USN-6021-1: Chromium vulnerabilities
==========================================================================
Ubuntu Security Notice USN-6021-1
April 14, 2023
chromium-browser vulnerabilities
==========================================================================
A security issue affects these releases of Ubuntu and its derivatives:
- Ubuntu 18.04 LTS
Summary:
Several security issues were fixed in Chromium.
Software Description:
- chromium-browser: Chromium web browser, open-source version of Chrome
Details:
It was discovered that Chromium did not properly manage memory in several
components. A remote attacker could possibly use this issue to corrupt
memory via a crafted HTML page, resulting in a denial of service, or
possibly execute arbitrary code. (CVE-2023-1528, CVE-2023-1530,
CVE-2023-1531, CVE-2023-1533, CVE-2023-1811, CVE-2023-1815, CVE-2023-1818)

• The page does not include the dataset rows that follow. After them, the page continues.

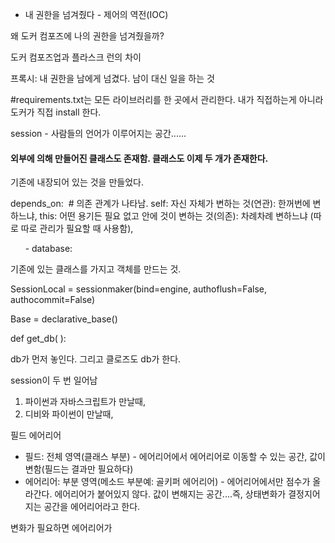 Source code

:
- 내 권한을 넘겨줬다 - 제어의 역전(IOC)

왜 도커 컴포즈에 나의 권한을 넘겨줬을까?


도커 컴포즈업과 플라스크 런의 차이



프록시: 내 권한을 남에게 넘겼다. 남이 대신 일을 하는 것


#requirements.txt는 모든 라이브러리를 한 곳에서 관리한다. 내가 직접하는게 아니라 도커가 직접 install 한다.

session - 사람들의 언어가 이루어지는 공간......

#### 외부에 의해 만들어진 클래스도 존재함. 클래스도 이제 두 개가 존재한다. 

기존에 내장되어 있는 것을 만들었다. 


depends_on:  # 의존 관계가 나타남. self: 자신 자체가 변하는 것(연관): 한꺼번에 변하느냐, this: 어떤 용기든 필요 없고 안에 것이 변하는 것(의존): 차례차례 변하느냐 (따로 따로 관리가 필요할 때 사용함),

      - database:



기존에 있는 클래스를 가지고 객체를 만드는 것.


SessionLocal = sessionmaker(bind=engine, authoflush=False, authocommit=False)

Base = declarative_base()

def get_db( ):

db가 먼저 놓인다. 그리고 클로즈도 db가 한다.




session이 두 번 일어남
1) 파이썬과 자바스크립트가 만날때,
2) 디비와 파이썬이 만날때, 



필드 에어리어

- 필드: 전체 영역(클래스 부분) - 에어리어에서 에어리어로 이동할 수 있는 공간, 값이 변함(필드는 결과만 필요하다)
- 에어리어: 부분 영역(메소드 부분예: 골키퍼 에어리어) - 에어리어에서만 점수가 올라간다. 에어리어가 붙어있지 않다. 값이 변해지는 공간....즉, 상태변화가 결정지어지는 공간을 에어리어라고 한다. 


변화가 필요하면 에어리어가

It was discovered that Chromium could be made to access memory out of
bounds in WebHID. A remote attacker could possibly use this issue to
corrupt memory via a malicious HID device, resulting in a denial of
service, or possibly execute arbitrary code. (CVE-2023-1529)
It was discovered that Chromium could be made to access memory out of
bounds in several components. A remote attacker could possibly use this
issue to corrupt memory via a crafted HTML page, resulting in a denial of
service, or possibly execute arbitrary code. (CVE-2023-1532,
CVE-2023-1534, CVE-2023-1810, CVE-2023-1812, CVE-2023-1819, CVE-2023-1820)
It was discovered that Chromium contained an inappropriate implementation
in the Extensions component. A remote attacker who convinced a user to
install a malicious extension could possibly use this issue to bypass file
access restrictions via a crafted HTML page. (CVE-2023-1813)
It was discovered that Chromium did not properly validate untrusted input
in the Safe Browsing component. A remote attacker could possibly use this
issue to bypass download checking via a crafted HTML page. (CVE-2023-1814)
It was discovered that Chromium contained an inappropriate implementation
in the Picture In Picture component. A remote attacker could possibly use
this issue to perform navigation spoofing via a crafted HTML page.
(CVE-2023-1816)
It was discovered that Chromium contained an inappropriate implementation
in the WebShare component. A remote attacker could possibly use this issue
to hide the contents of the Omnibox (URL bar) via a crafted HTML page.
(CVE-2023-1821)
It was discovered that Chromium contained an inappropriate implementation
in the Navigation component. A remote attacker could possibly use this
issue to perform domain spoofing via a crafted HTML page. (CVE-2023-1822)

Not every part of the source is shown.